■ **Problem details**
Although the records include pictures, the copy should not; write out exactly the lines from the first through the line with "Se utiliza para todo".

■ **Entries shown**

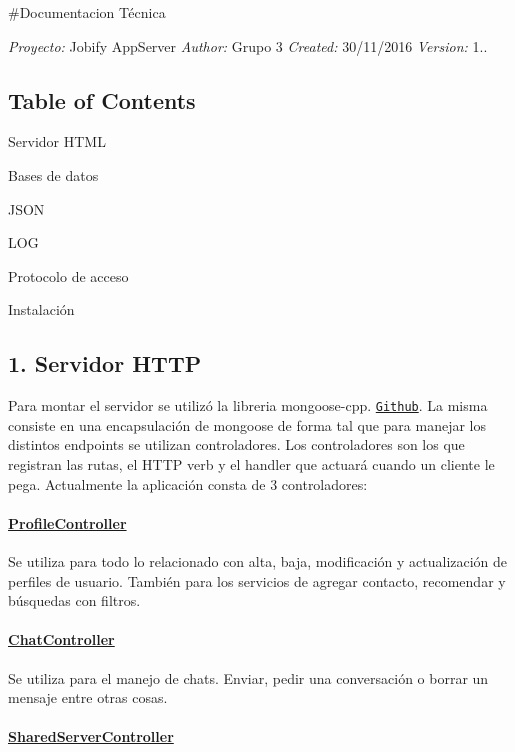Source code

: \#\+Documentacion Técnica 

 {\itshape Proyecto\+:} Jobify App\+Server {\itshape Author\+:} Grupo 3 {\itshape Created\+:} 30/11/2016 {\itshape Version\+:} 1.. 



\subsection*{Table of Contents}


\begin{DoxyEnumerate}
\item Servidor H\+T\+ML
\item Bases de datos
\item J\+S\+ON
\item L\+OG
\item Protocolo de acceso
\item Instalación 


\end{DoxyEnumerate}

\subsection*{1. Servidor H\+T\+TP}

Para montar el servidor se utilizó la libreria mongoose-\/cpp. \href{https://github.com/Gregwar/mongoose-cpp}{\tt Github}. La misma consiste en una encapsulación de mongoose de forma tal que para manejar los distintos endpoints se utilizan controladores. Los controladores son los que registran las rutas, el H\+T\+TP verb y el handler que actuará cuando un cliente le pega. Actualmente la aplicación consta de 3 controladores\+: \paragraph*{\hyperlink{classProfileController}{Profile\+Controller}}

Se utiliza para todo lo relacionado con alta, baja, modificación y actualización de perfiles de usuario. También para los servicios de agregar contacto, recomendar y búsquedas con filtros. \paragraph*{\hyperlink{classChatController}{Chat\+Controller}}

Se utiliza para el manejo de chats. Enviar, pedir una conversación o borrar un mensaje entre otras cosas. \paragraph*{\hyperlink{classSharedServerController}{Shared\+Server\+Controller}}

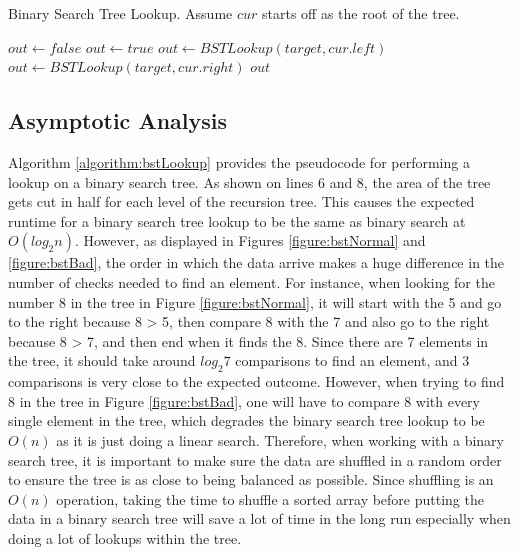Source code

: \documentclass[letterpaper, 10pt,DIV=13]{scrartcl}
\numberwithin{equation}{section} %
\numberwithin{figure}{section} %
\numberwithin{table}{section} %
\begin{document}
\begin{algorithm}
  \caption{Binary Search Tree Lookup. Assume $cur$ starts off as the root of the tree.}
  \label{algorithm:bstLookup}
  \begin{algorithmic}[1]
      \State $out \gets false$ 
        \State $out \gets true$ 
        \State $out \gets BSTLookup(target, cur.left)$ 
      \Else {}
        \State $out \gets BSTLookup(target, cur.right)$ 
      \EndIf
      \State \Return $out$
    \EndProcedure
  \end{algorithmic}
\end{algorithm}

\subsection{Asymptotic Analysis}\label{bstAnalysis}
Algorithm \ref{algorithm:bstLookup} provides the pseudocode for performing a lookup on a binary search tree. As shown on lines 6 and 8, the area of the tree gets cut in half for each level of the recursion tree. This causes the expected runtime for a binary search tree lookup to be the same as binary search at $O(log_2n)$. However, as displayed in Figures \ref{figure:bstNormal} and \ref{figure:bstBad}, the order in which the data arrive makes a huge difference in the number of checks needed to find an element. For instance, when looking for the number 8 in the tree in Figure \ref{figure:bstNormal}, it will start with the 5 and go to the right because 8 > 5, then compare 8 with the 7 and also go to the right because 8 > 7, and then end when it finds the 8. Since there are 7 elements in the tree, it should take around $log_{2}7$ comparisons to find an element, and 3 comparisons is very close to the expected outcome. However, when trying to find 8 in the tree in Figure \ref{figure:bstBad}, one will have to compare 8 with every single element in the tree, which degrades the binary search tree lookup to be $O(n)$ as it is just doing a linear search. Therefore, when working with a binary search tree, it is important to make sure the data are shuffled in a random order to ensure the tree is as close to being balanced as possible. Since shuffling is an $O(n)$ operation, taking the time to shuffle a sorted array before putting the data in a binary search tree will save a lot of time in the long run especially when doing a lot of lookups within the tree.
\end{document}
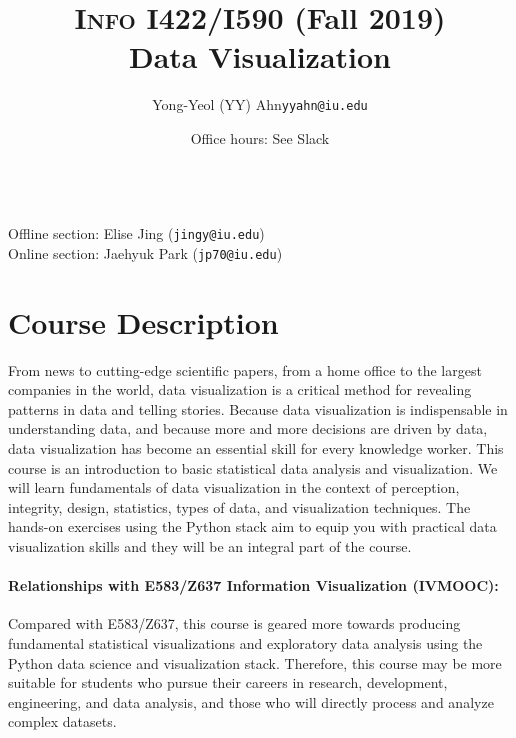 \documentclass[11pt,article,oneside]{memoir} %
\makeatletter
\def\myauthor{Author}
\def\mytitle{Title}
\def\myemail{yyahn@iu.edu}
\def\myauthor{Yong-Yeol (YY) Ahn}
\def\mytitle{{\normalsize \textsc{Info} I422/I590 (Fall 2019)} \\ \HUGE{} Data Visualization}
\makeatother
\begin{document}

\title{\LARGE \mytitle} %
\author{\Large\myauthor\newline \footnotesize\texttt{\noindent\myemail}}

\maketitle 

\vspace{-20pt}{\bfseries Assistant Instructors} \\ %
Offline section: Elise Jing (\texttt{jingy@iu.edu}) \\
Online section: Jaehyuk Park (\texttt{jp70@iu.edu}) \\

\date{Office hours: See Slack}
\section{Course Description}%

From news to cutting-edge scientific papers, from a home office to the largest companies in the world, data visualization is a critical method for revealing patterns in data and telling stories. 
Because data visualization is indispensable in understanding data, and because more and more decisions are driven by data, data visualization has become an essential skill for every knowledge worker.  
This course is an introduction to basic statistical data analysis and visualization.  
We will learn fundamentals of data visualization in the context of perception, integrity, design, statistics, types of data, and visualization techniques.  
The hands-on exercises using the Python stack aim to equip you with practical data visualization skills and they will be an integral part of the course. 

\paragraph{Relationships with E583/Z637 Information Visualization (IVMOOC):}
Compared with E583/Z637, this course is geared more towards producing fundamental statistical visualizations and exploratory data analysis using the Python data science and visualization stack.  
Therefore, this course may be more suitable for students who pursue their careers in research, development, engineering, and data analysis, and those who will directly process and analyze complex datasets. 
\end{document}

■ **Output below**
Source code

: \#\+Documentacion Técnica 

 {\itshape Proyecto\+:} Jobify App\+Server {\itshape Author\+:} Grupo 3 {\itshape Created\+:} 30/11/2016 {\itshape Version\+:} 1.. 



\subsection*{Table of Contents}


\begin{DoxyEnumerate}
\item Servidor H\+T\+ML
\item Bases de datos
\item J\+S\+ON
\item L\+OG
\item Protocolo de acceso
\item Instalación 


\end{DoxyEnumerate}

\subsection*{1. Servidor H\+T\+TP}

Para montar el servidor se utilizó la libreria mongoose-\/cpp. \href{https://github.com/Gregwar/mongoose-cpp}{\tt Github}. La misma consiste en una encapsulación de mongoose de forma tal que para manejar los distintos endpoints se utilizan controladores. Los controladores son los que registran las rutas, el H\+T\+TP verb y el handler que actuará cuando un cliente le pega. Actualmente la aplicación consta de 3 controladores\+: \paragraph*{\hyperlink{classProfileController}{Profile\+Controller}}

Se utiliza para todo lo relacionado con alta, baja, modificación y actualización de perfiles de usuario. También para los servicios de agregar contacto, recomendar y búsquedas con filtros. \paragraph*{\hyperlink{classChatController}{Chat\+Controller}}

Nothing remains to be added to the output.